• [Instructions for the task]: From the first line to the last, retype the data below exactly.

• [Data shown]:
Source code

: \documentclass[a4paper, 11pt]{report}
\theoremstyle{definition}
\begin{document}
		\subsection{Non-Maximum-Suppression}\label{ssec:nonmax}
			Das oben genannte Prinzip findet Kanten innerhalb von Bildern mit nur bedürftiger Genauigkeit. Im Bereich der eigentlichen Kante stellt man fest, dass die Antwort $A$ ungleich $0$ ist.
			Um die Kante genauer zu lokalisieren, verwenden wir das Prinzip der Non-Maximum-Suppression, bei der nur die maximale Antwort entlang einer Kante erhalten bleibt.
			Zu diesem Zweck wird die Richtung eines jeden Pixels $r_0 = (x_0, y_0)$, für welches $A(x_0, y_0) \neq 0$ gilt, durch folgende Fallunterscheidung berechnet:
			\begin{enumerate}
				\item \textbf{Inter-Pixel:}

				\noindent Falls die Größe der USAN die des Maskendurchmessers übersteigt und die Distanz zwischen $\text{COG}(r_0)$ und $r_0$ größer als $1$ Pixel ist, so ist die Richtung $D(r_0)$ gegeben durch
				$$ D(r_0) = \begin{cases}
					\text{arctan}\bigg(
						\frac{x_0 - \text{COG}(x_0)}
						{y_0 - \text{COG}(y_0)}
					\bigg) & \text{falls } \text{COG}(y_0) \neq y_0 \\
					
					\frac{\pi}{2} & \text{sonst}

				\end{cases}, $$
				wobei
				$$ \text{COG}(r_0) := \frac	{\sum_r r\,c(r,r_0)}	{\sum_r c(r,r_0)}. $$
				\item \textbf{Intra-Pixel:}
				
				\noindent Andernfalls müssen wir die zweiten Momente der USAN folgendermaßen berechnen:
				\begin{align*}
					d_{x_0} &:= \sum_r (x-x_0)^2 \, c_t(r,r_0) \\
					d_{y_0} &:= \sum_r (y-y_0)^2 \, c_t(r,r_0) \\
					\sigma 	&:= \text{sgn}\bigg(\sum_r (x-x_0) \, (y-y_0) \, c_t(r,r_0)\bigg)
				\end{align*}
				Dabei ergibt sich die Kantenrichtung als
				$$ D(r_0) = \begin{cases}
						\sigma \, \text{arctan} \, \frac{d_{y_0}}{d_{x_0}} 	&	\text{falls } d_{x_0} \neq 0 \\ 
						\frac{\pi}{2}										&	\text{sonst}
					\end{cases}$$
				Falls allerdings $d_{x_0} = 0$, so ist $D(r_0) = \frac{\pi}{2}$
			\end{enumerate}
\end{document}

• [Solution for this problem]:
Source code

: \documentclass[a4paper, 11pt]{report}
\theoremstyle{definition}
\begin{document}
		\subsection{Non-Maximum-Suppression}\label{ssec:nonmax}
			Das oben genannte Prinzip findet Kanten innerhalb von Bildern mit nur bedürftiger Genauigkeit. Im Bereich der eigentlichen Kante stellt man fest, dass die Antwort $A$ ungleich $0$ ist.
			Um die Kante genauer zu lokalisieren, verwenden wir das Prinzip der Non-Maximum-Suppression, bei der nur die maximale Antwort entlang einer Kante erhalten bleibt.
			Zu diesem Zweck wird die Richtung eines jeden Pixels $r_0 = (x_0, y_0)$, für welches $A(x_0, y_0) \neq 0$ gilt, durch folgende Fallunterscheidung berechnet:
			\begin{enumerate}
				\item \textbf{Inter-Pixel:}

				\noindent Falls die Größe der USAN die des Maskendurchmessers übersteigt und die Distanz zwischen $\text{COG}(r_0)$ und $r_0$ größer als $1$ Pixel ist, so ist die Richtung $D(r_0)$ gegeben durch
				$$ D(r_0) = \begin{cases}
					\text{arctan}\bigg(
						\frac{x_0 - \text{COG}(x_0)}
						{y_0 - \text{COG}(y_0)}
					\bigg) & \text{falls } \text{COG}(y_0) \neq y_0 \\
					
					\frac{\pi}{2} & \text{sonst}

				\end{cases}, $$
				wobei
				$$ \text{COG}(r_0) := \frac	{\sum_r r\,c(r,r_0)}	{\sum_r c(r,r_0)}. $$
				\item \textbf{Intra-Pixel:}
				
				\noindent Andernfalls müssen wir die zweiten Momente der USAN folgendermaßen berechnen:
				\begin{align*}
					d_{x_0} &:= \sum_r (x-x_0)^2 \, c_t(r,r_0) \\
					d_{y_0} &:= \sum_r (y-y_0)^2 \, c_t(r,r_0) \\
					\sigma 	&:= \text{sgn}\bigg(\sum_r (x-x_0) \, (y-y_0) \, c_t(r,r_0)\bigg)
				\end{align*}
				Dabei ergibt sich die Kantenrichtung als
				$$ D(r_0) = \begin{cases}
						\sigma \, \text{arctan} \, \frac{d_{y_0}}{d_{x_0}} 	&	\text{falls } d_{x_0} \neq 0 \\ 
						\frac{\pi}{2}										&	\text{sonst}
					\end{cases}$$
				Falls allerdings $d_{x_0} = 0$, so ist $D(r_0) = \frac{\pi}{2}$
			\end{enumerate}
\end{document}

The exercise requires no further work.